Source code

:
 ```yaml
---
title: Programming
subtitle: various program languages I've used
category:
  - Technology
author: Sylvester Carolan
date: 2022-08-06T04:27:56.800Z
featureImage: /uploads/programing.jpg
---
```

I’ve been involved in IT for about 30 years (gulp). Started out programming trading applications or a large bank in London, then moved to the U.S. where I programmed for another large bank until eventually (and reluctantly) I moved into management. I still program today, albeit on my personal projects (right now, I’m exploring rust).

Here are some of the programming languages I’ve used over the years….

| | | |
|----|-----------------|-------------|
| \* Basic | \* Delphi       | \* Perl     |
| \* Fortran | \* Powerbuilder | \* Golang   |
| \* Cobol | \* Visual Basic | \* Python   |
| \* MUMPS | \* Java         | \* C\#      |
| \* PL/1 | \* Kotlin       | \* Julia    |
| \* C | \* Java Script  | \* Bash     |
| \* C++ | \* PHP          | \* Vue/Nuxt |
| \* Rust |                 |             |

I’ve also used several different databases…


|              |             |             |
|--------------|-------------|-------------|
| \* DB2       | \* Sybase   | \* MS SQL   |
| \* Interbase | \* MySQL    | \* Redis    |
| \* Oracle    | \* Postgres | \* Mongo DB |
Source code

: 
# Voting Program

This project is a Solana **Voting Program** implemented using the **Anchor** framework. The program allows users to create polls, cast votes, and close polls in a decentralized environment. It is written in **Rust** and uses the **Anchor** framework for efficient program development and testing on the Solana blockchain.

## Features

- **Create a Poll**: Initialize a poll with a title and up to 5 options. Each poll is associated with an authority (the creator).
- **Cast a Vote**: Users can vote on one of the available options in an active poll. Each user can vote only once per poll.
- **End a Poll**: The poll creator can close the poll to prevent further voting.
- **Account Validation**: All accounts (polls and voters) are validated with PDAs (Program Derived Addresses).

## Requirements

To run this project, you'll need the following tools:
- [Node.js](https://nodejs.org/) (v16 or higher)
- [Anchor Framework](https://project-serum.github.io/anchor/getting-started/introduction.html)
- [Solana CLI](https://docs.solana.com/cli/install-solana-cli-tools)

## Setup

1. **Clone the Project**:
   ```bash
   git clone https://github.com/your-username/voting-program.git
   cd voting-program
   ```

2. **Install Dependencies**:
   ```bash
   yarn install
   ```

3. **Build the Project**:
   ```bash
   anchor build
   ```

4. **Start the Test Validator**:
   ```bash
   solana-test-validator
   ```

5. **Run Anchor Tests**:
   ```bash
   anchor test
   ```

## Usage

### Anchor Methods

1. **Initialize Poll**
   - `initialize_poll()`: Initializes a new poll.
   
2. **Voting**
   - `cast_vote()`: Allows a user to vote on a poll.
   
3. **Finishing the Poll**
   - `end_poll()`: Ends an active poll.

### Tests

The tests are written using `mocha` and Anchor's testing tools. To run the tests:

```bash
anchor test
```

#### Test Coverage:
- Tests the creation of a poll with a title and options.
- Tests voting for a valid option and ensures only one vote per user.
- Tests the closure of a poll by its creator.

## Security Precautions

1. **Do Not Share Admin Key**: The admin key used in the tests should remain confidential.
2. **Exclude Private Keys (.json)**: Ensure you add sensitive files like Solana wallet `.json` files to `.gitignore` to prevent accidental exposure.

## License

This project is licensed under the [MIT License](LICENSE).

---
================
Task instructions:
Among the records above, a stretch begins at the line containing "## Features" and ends at the line containing "To run this". Restate that stretch word for word, and nothing else.

Task result:
## Features

- **Create a Poll**: Initialize a poll with a title and up to 5 options. Each poll is associated with an authority (the creator).
- **Cast a Vote**: Users can vote on one of the available options in an active poll. Each user can vote only once per poll.
- **End a Poll**: The poll creator can close the poll to prevent further voting.
- **Account Validation**: All accounts (polls and voters) are validated with PDAs (Program Derived Addresses).

## Requirements

To run this project, you'll need the following tools:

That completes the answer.